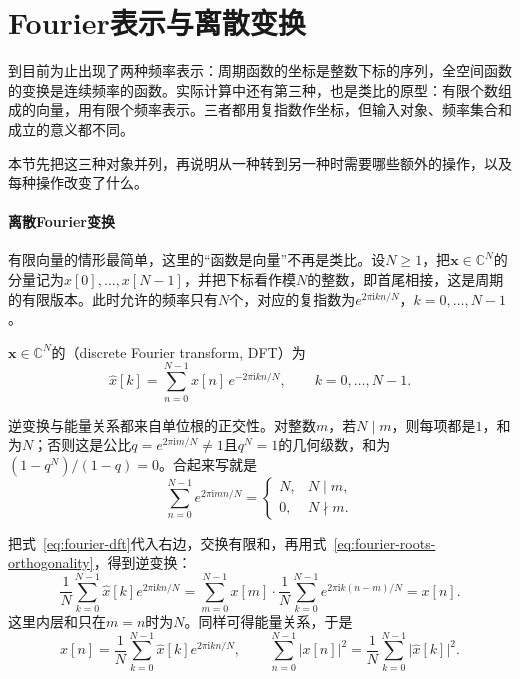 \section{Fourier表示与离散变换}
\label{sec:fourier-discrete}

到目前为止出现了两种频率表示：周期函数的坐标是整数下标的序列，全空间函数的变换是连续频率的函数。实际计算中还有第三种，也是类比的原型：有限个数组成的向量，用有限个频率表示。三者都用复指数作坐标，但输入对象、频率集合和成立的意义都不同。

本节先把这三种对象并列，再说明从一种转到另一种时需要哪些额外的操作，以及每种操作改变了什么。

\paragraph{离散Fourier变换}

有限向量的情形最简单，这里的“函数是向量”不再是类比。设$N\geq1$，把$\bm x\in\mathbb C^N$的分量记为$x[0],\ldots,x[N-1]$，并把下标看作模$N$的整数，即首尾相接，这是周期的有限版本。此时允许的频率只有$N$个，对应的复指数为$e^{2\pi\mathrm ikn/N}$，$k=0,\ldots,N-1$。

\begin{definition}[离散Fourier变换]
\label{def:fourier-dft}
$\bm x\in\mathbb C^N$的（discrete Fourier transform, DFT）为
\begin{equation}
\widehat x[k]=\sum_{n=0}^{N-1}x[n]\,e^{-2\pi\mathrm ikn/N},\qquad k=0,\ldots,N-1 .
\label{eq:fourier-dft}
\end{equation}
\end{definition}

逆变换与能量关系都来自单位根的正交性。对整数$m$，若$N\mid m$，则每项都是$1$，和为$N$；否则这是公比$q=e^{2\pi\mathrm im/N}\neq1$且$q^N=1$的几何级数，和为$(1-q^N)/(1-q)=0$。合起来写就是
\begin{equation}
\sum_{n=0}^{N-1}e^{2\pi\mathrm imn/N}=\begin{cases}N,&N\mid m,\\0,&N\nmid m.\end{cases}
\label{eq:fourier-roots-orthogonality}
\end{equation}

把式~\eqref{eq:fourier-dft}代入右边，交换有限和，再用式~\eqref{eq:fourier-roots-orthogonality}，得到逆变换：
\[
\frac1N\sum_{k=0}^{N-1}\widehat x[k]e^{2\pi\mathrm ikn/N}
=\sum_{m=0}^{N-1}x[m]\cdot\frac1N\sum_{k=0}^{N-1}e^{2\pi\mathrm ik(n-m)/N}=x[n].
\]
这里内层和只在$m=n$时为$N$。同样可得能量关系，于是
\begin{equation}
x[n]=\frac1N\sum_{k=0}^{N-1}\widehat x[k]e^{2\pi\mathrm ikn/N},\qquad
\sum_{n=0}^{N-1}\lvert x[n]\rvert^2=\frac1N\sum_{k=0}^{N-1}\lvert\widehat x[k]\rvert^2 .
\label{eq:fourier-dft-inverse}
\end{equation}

--

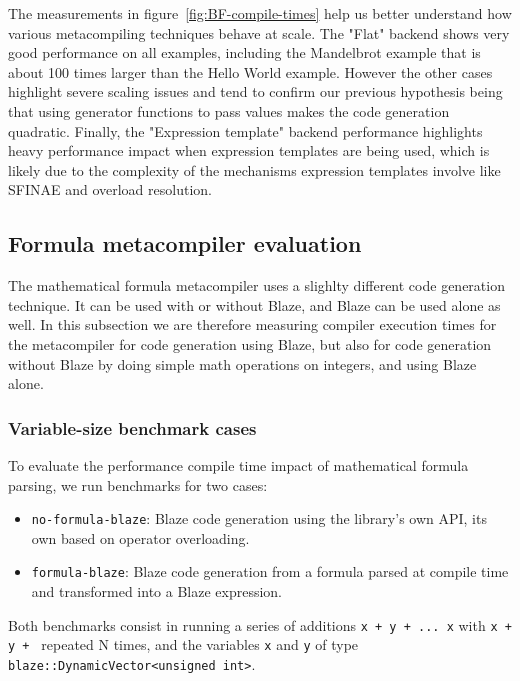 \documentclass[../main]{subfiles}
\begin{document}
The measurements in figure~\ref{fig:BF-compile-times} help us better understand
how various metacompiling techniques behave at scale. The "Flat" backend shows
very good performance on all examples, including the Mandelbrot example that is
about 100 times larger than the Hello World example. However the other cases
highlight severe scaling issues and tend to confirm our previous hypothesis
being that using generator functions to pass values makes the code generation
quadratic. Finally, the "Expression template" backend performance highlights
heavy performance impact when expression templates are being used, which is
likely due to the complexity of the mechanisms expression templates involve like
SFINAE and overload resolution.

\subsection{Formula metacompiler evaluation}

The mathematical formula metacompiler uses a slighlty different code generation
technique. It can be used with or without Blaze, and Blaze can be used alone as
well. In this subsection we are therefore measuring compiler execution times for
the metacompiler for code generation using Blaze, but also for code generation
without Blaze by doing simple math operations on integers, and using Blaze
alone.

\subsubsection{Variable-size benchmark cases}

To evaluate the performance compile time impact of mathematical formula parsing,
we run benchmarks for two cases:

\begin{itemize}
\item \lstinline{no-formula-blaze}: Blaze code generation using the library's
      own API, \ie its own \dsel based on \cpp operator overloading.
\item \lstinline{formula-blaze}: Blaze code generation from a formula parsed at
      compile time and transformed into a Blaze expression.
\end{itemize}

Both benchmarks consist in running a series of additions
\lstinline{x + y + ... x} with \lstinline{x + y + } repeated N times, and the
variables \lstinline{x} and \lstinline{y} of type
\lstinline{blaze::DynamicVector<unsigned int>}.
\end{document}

Exercise instructions: Lines containing the string "metacompiler" are the ones to copy from the entries above.

Answer for this exercise:
\subsection{Formula metacompiler evaluation}
The mathematical formula metacompiler uses a slighlty different code generation
the metacompiler for code generation using Blaze, but also for code generation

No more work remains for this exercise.